To help them keep track of each star, they made a diagram of temperature and brightness. The diagram looked like a graph. It had temperature along the bottom. Hot was to the left, and cool was to the right. It had brightness/magnitude along the side. Very bright was at the top, and very dim was at the bottom.
Hertzsprung and Russell did not know each other at this time. In fact, Hertzsprung lived and worked in Germany, while Russell lived and worked in the United States. Both wrote articles about their research, and it was only after they both saw each other's articles that they became friends and worked together.
This diagram was very important, because it was based on scientific data. It helped astronomers develop theories to explain how stars behave. It was a snapshot of a moment in astronomical time. Hertzsprung and Russell used the diagram to try to explain how stars are born, live, and finally die.
The first group of stars is called the main sequence stars. These stars behave as everyone expects them to. If they are hot, they are bright. If they are cool, they are dim. All of the main sequence stars are along a line that goes from the bottom right to the top left of the diagram.
The second group of stars is called the red giants. They sit in the top right corner of the diagram. These stars are very cool, and at the same time very bright.
The third group sits in the bottom left corner of the H-R Diagram. They are the white dwarfs. They are very hot, but quite dim. This is because they are very small, perhaps smaller than the Earth.
When looking at the H-R Diagram, note that star color corresponds directly to star temperature, not brightness. This means that a red star could be large or small, but is quite cool either way. Similarly, a blue star could be large or small, but is always hot.
1. Begin lesson with question: How do the size and distance of a star affect how bright it looks to us? (This question has already been addressed in the previous lesson. It is just a warm up question to get students thinking.) Ask students to volunteer information from presentation (the previous lesson) including star types and characteristics i.e. color, size, brightness, temperature, and color. Make sure to review star color and temperature relationship. Write the characteristics on the board. (5 min.)
This lesson builds heavily on what students learned in the previous lesson, so take some time today to help students remember what they've learned about different types of stars and their colors and temperatures. You might consider making a table to organize the discussion if your students need more structure.
2. Explain that astronomers who studied the stars in the 1800's found so many stars that it was hard to organize information about them into useful patterns. Many astronomers worked on ways to classify stars. Some were American astronomers, like Edward Pickering, Antonia Maury and Annie Jump Cannon. Some of their early work led to diagram we now use.
Annie Jump Cannon is a very famous and important scientist. You might encourage students to learn more about her life and contribution to the field of astronomy. It is very important to highlight women and minority scientists who made significant contributions to topics the class is studying.

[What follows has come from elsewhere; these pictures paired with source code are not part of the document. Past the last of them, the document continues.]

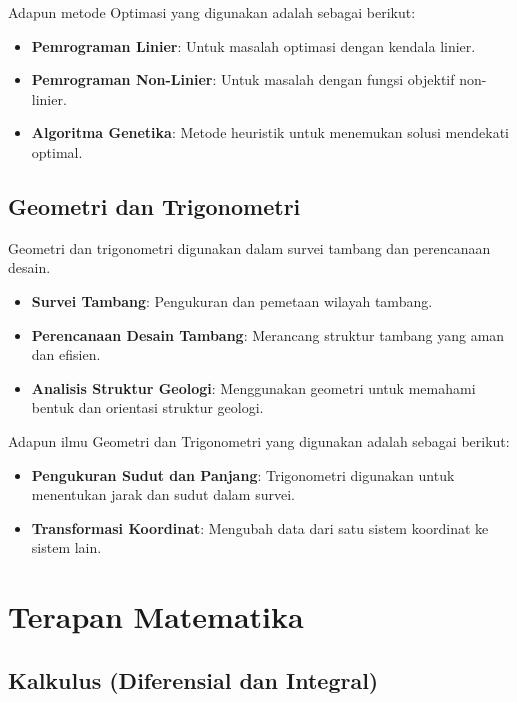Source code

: \documentclass[
]{book}
\providecommand{\tightlist}{%
  \setlength{\itemsep}{0pt}\setlength{\parskip}{0pt}}
\begin{document}
Adapun metode Optimasi yang digunakan adalah sebagai berikut:

\begin{itemize}
\tightlist
\item
  \textbf{Pemrograman Linier}: Untuk masalah optimasi dengan kendala linier.
\item
  \textbf{Pemrograman Non-Linier}: Untuk masalah dengan fungsi objektif non-linier.
\item
  \textbf{Algoritma Genetika}: Metode heuristik untuk menemukan solusi mendekati optimal.
\end{itemize}

\subsection{Geometri dan Trigonometri}\label{geometri-dan-trigonometri}

Geometri dan trigonometri digunakan dalam survei tambang dan perencanaan desain.

\begin{itemize}
\tightlist
\item
  \textbf{Survei Tambang}: Pengukuran dan pemetaan wilayah tambang.
\item
  \textbf{Perencanaan Desain Tambang}: Merancang struktur tambang yang aman dan efisien.
\item
  \textbf{Analisis Struktur Geologi}: Menggunakan geometri untuk memahami bentuk dan orientasi struktur geologi.
\end{itemize}

Adapun ilmu Geometri dan Trigonometri yang digunakan adalah sebagai berikut:

\begin{itemize}
\tightlist
\item
  \textbf{Pengukuran Sudut dan Panjang}: Trigonometri digunakan untuk menentukan jarak dan sudut dalam survei.
\item
  \textbf{Transformasi Koordinat}: Mengubah data dari satu sistem koordinat ke sistem lain.
\end{itemize}

\section{Terapan Matematika}\label{terapan-matematika}

\subsection{Kalkulus (Diferensial dan Integral)}\label{kalkulus-diferensial-dan-integral-1}
\end{document}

Then tell students about two astronomers named Hertzsprung (form Germany) and Russell (from England). They needed a way to record and keep track of each star, and so they created this table. (Give students copies of worksheet with labeled stars but without labels on the axis.) Then ask students to see if they can figure out how the stars were classified by Hertzsprung and Russell in groups of four using characteristics on board. Students should work in small groups to figure out characteristics of each star and draw conclusions. They should be able to determine temperature in terms of hot or cool and brightness in terms of bright or dim and how these fall on the axes of the table. (10 min.)
Why should students collect evidence to answer questions?
How can I help my students collect evidence?
3. Student Group Discussion (15 min.)
Go over what students found and make sure students have an understanding that one axis should be labeled temperature and one axis should be labeled brightness/magnitude. Make connection to original HR Diagram. (using overhead)
4. Playing the HR Game to understand the Diagram (20 min.)
5. Pass out homework assignment. Writing Prompts:
- Put magnitude-Bright and Dim and Temperature-Hot and Cool labels in the room to enact HR Diagram.
- Have students work in their groups of 4 and decide which type of star they would like to be. (There are eight choices: Red Giant, Blue Giant, Red Supergiant, Main Sequence, White Dwarfs, Brown Dwarfs, Red Dwarfs, and Black Dwarfs.)
- Explain the rule for the game. Students will have to stand in the room, as if they were a star on the diagram. (The classroom itself is a HR Diagram). No two groups should pick the same stars. Remember to give students time to think if their stars are being taken. This will get students to think about characteristics of the other stars and also makes sure students are paying attention to the other groups' presentations.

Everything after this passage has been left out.